2: monotonicity (monotonicity): Monotonicity refers to the addition of a new node to the system if some content has been assigned to the corresponding node by hashing. The result of the hash should be to ensure that the original allocated content can be mapped to an existing or new node , rather than being mapped to another node in the old node collection .
3: dispersion (Spread): In a distributed environment, the terminal may not see all of the caches , but can see only a subset of them. The end result is that the same content is mapped to different buffers by different terminals when the terminal wants the content to be mapped to the cache through a hashing process , because the cache range seen by different terminals may be different , resulting in inconsistent results for the hash. This is obviously something that should be avoided because it causes the same content to be stored in different caches, reducing the efficiency of the system's storage . The definition of dispersion is the severity of the above-mentioned situation. A good hashing algorithm should be able to avoid inconsistencies as far as possible, that is, to minimize dispersion.

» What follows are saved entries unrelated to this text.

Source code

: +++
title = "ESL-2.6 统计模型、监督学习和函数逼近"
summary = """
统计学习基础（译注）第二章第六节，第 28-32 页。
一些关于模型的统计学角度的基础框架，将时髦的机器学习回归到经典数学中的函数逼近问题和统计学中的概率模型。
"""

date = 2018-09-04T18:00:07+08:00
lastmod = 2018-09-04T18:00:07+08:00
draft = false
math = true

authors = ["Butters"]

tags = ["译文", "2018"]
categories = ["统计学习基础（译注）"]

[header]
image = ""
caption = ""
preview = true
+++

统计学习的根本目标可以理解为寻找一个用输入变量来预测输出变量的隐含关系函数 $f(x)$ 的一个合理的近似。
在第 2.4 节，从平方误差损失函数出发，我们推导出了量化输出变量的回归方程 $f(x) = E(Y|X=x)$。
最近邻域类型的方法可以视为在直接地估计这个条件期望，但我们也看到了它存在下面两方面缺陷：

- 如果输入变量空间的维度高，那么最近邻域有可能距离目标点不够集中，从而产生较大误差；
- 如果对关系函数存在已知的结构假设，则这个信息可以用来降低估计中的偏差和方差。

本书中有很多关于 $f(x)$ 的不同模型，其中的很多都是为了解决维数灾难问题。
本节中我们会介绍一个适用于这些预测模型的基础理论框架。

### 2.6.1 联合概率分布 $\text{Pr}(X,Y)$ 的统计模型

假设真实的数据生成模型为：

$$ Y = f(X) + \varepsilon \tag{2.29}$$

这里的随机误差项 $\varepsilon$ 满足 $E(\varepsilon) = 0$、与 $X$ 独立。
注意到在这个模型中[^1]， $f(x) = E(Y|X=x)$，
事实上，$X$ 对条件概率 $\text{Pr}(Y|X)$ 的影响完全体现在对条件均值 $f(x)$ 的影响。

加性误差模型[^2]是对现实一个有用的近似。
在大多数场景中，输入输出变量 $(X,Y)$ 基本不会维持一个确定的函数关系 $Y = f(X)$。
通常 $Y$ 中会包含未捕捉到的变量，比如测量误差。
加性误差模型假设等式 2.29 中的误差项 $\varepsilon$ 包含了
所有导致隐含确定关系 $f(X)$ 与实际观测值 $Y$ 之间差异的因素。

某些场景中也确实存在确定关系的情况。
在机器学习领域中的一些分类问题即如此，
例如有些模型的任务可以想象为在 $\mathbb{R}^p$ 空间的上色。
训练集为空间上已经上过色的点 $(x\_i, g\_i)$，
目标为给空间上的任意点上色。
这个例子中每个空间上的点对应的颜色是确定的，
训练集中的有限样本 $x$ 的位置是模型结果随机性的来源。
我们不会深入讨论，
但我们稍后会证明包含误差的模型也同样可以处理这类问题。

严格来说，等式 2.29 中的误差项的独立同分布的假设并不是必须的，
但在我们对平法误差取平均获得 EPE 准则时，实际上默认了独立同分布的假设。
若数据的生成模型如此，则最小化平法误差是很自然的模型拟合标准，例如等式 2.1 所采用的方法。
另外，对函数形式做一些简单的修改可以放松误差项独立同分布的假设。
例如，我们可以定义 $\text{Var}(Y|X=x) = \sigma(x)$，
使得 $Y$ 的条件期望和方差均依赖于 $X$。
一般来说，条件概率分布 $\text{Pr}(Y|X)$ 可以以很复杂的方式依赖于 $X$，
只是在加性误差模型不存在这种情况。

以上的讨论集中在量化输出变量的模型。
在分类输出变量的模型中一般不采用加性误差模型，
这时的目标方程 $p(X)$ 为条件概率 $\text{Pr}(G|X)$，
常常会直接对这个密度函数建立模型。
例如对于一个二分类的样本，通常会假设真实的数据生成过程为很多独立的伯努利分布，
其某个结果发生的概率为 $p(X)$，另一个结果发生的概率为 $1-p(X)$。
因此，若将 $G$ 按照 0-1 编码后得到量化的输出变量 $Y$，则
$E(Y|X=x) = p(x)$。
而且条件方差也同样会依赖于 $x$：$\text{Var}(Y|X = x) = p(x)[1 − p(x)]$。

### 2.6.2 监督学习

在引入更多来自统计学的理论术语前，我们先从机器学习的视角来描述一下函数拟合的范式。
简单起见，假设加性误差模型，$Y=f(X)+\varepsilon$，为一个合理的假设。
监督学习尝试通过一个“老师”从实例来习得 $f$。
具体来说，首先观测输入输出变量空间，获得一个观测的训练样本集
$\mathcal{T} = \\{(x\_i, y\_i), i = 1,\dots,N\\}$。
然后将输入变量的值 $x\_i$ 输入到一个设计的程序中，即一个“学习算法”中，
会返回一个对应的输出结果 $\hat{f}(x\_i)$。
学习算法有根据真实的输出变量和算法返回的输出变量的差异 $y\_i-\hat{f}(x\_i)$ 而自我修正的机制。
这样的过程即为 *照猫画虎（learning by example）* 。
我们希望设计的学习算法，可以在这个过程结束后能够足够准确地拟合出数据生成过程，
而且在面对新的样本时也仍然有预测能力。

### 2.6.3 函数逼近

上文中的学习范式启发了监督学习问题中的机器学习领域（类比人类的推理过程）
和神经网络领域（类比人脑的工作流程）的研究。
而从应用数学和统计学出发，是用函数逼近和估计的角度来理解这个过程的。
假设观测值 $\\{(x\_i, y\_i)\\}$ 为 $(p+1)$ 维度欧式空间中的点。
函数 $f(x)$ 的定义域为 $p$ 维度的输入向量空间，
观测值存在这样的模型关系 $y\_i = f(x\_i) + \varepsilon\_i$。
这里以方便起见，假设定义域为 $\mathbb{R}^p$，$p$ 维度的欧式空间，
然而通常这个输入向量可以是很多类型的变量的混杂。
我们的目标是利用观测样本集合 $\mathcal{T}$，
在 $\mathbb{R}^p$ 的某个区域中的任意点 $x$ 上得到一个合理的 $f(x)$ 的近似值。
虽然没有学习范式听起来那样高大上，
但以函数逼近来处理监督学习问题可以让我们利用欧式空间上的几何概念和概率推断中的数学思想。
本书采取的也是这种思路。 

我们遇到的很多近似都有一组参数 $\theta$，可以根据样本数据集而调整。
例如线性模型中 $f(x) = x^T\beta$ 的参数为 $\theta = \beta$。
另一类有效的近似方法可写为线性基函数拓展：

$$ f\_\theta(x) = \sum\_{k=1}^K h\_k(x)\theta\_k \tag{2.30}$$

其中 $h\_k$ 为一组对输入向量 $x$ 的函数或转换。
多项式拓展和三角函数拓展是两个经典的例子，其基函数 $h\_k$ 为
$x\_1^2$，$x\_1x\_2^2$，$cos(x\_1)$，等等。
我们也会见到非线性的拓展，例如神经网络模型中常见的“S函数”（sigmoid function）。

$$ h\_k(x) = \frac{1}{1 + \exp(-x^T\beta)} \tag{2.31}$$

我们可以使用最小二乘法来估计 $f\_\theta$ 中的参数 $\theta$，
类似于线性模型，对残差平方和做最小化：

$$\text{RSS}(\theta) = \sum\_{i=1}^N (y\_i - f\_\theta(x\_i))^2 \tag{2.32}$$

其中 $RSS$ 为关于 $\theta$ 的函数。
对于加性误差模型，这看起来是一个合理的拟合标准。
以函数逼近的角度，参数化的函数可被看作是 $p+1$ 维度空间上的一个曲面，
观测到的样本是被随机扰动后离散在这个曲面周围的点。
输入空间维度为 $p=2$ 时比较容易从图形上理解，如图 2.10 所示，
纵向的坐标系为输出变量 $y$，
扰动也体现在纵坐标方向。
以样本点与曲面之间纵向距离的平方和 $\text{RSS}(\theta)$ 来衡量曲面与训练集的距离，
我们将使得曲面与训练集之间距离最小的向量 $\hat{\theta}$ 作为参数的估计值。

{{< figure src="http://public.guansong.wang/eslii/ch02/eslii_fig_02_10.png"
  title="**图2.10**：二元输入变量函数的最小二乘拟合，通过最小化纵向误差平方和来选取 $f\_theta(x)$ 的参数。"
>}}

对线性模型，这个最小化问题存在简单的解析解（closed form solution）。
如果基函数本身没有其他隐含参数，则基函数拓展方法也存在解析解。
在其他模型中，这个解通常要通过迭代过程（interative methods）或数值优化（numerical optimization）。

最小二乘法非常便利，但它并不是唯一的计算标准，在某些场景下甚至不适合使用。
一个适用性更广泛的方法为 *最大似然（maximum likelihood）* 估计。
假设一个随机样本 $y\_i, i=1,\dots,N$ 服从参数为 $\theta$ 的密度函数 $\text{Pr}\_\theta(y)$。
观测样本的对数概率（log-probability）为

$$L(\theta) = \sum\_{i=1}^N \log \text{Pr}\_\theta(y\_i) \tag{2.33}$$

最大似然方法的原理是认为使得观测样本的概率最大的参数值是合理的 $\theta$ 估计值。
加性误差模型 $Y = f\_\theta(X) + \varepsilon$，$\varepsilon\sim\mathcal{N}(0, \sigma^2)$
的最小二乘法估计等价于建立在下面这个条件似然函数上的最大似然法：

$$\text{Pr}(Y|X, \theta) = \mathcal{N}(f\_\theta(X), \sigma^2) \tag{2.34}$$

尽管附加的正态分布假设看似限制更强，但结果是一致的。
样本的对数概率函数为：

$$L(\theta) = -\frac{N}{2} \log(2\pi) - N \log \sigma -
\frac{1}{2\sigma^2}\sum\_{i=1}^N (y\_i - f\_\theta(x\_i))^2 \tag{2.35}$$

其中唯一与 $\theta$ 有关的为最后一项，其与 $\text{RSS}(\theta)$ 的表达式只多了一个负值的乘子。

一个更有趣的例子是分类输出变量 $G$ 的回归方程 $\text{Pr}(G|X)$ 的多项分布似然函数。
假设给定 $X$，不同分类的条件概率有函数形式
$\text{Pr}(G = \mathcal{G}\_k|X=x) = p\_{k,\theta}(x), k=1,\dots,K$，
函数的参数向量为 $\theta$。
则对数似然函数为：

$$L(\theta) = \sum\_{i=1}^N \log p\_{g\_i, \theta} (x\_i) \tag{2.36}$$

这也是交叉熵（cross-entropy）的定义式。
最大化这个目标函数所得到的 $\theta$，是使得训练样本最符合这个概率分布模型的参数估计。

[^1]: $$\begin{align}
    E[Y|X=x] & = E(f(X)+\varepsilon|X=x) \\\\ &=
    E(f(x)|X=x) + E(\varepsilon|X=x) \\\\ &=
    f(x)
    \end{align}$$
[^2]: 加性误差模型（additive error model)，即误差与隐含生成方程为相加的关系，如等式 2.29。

4: load: The load problem is actually looking at the dispersion problem from another perspective . Since different terminals may map the same content to different buffers , it is possible for a particular buffer to be mapped to different content by different users . As with dispersion, this situation should also be avoided, so a good hashing algorithm should be able to minimize the buffering load.
Ring Hash Space:
According to the commonly used hash algorithm to hash the corresponding key into a space with a 2^32 bucket, namely 0~ (2^32)-1 of the digital space. Now we can connect these numbers to each other and think of them as a closed loop, such as:
The data is mapped to the ring after processing it through a certain hash algorithm:
Now the Object1, Object2, Object3, object4 Four objects are calculated with a specific hash function for the corresponding key value, and then hashed to the hash ring, such as:
Hash (Object1) = Key1;
Hash (OBJECT2) = Key2;
Hash (OBJECT3) = Key3;
Hash (OBJECT4) = Key4;
specific hash algorithms, such as MD5->128bit, Sha-2, 160bit, take the first 32bit to form an integer, mapped to the ring.

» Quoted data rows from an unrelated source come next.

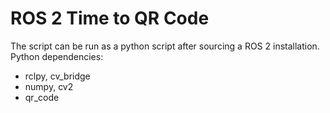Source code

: # ROS 2 Time to QR Code

The script can be run as a python script after sourcing a ROS 2 installation.
Python dependencies:
- rclpy, cv_bridge
- numpy, cv2
- qr_code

The machine is mapped to the ring via a hash algorithm:
A new machine is added to a distributed cluster with a consistent hashing algorithm, The principle is that by using the same hash as the object store Souan the machine is also mapped to the ring (in general, the machine's hash is calculated using the machine's IP or machine's unique alias and service port as the input value), and then in a clockwise direction, all objects are stored in the machine closest to their own.
Suppose now there are Node1, Node2, Node3 three machines, through the hash algorithm to get the corresponding key value, mapped to the ring, which is as follows:
Hash (NODE1) = KEY1;
Hash (NODE2) = KEY2;
Hash (NODE3) = KEY3;
You can see that the object and machine are in the same hash space, so that it goes clockwise to object1 storage into NODE1, object3 is stored in NODE2, OBJECT2, Object4 is stored in Node3. In such a deployment environment, the hash ring is not changed, so, by calculating the object's hash value can be quickly positioned to the corresponding machine, so that the object can find the real storage location.
Removal and addition of machines:
Common hash algorithm is the most inappropriate place is in the machine after the addition and deletion will make a large number of object storage location invalidation, so that do not meet the monotony of playing, the following two analysis of how the consistency hash algorithm is handled.
1: Deletion of the node (machine)
With the above distribution as an example, if the NODE2 has failed to delete, then according to the method of clockwise migration, OBJECT3 will be migrated to NODE3, so that only the mapping location of OBJECT3 has changed, the other objects do not have any mapping relationship changes. Such as:
2: Addition of nodes (machines)
If you add a new node NODE4 to cluster, KEY4 is obtained by the corresponding hash algorithm and mapped to the ring, such as:
by moving the rules clockwise, the Object2 is migrated to NODE4, and the other objects retain their original mappings (where they are stored). Through the Analysis of node addition and deletion, the consistency hashing algorithm keeps the monotonous colleague, also makes the data migration to be minimal, such algorithm is suitable for the distributed cluster, avoids the massive data migration, reduces the server pressure.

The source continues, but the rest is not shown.